*** Begin section ***

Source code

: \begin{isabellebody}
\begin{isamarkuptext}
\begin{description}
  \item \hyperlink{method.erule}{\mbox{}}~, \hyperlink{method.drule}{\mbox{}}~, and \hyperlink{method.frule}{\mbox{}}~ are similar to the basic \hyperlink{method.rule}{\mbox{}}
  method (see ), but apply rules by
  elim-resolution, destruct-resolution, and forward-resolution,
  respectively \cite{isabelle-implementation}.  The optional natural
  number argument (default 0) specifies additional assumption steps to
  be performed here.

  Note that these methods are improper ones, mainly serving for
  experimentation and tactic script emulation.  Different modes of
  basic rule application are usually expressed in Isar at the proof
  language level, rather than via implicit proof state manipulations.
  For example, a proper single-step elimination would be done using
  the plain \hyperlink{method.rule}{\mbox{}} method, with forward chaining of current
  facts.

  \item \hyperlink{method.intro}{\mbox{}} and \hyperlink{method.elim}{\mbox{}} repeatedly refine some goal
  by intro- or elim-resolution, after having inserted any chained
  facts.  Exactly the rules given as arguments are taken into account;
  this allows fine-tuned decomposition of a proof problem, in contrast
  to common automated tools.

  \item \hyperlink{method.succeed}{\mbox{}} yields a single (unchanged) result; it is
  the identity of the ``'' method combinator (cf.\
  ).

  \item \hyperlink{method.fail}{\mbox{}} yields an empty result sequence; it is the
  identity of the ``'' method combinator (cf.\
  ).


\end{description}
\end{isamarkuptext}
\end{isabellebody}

*** End section ***

_WHAT IS BEING ASKED_
Select all lines in the listing above where the word "item" appears, and show them.

_RESPONSE TO THIS EXERCISE_
  \item \hyperlink{method.erule}{\mbox{}}~, \hyperlink{method.drule}{\mbox{}}~, and \hyperlink{method.frule}{\mbox{}}~ are similar to the basic \hyperlink{method.rule}{\mbox{}}
  \item \hyperlink{method.intro}{\mbox{}} and \hyperlink{method.elim}{\mbox{}} repeatedly refine some goal
  \item \hyperlink{method.succeed}{\mbox{}} yields a single (unchanged) result; it is
  \item \hyperlink{method.fail}{\mbox{}} yields an empty result sequence; it is the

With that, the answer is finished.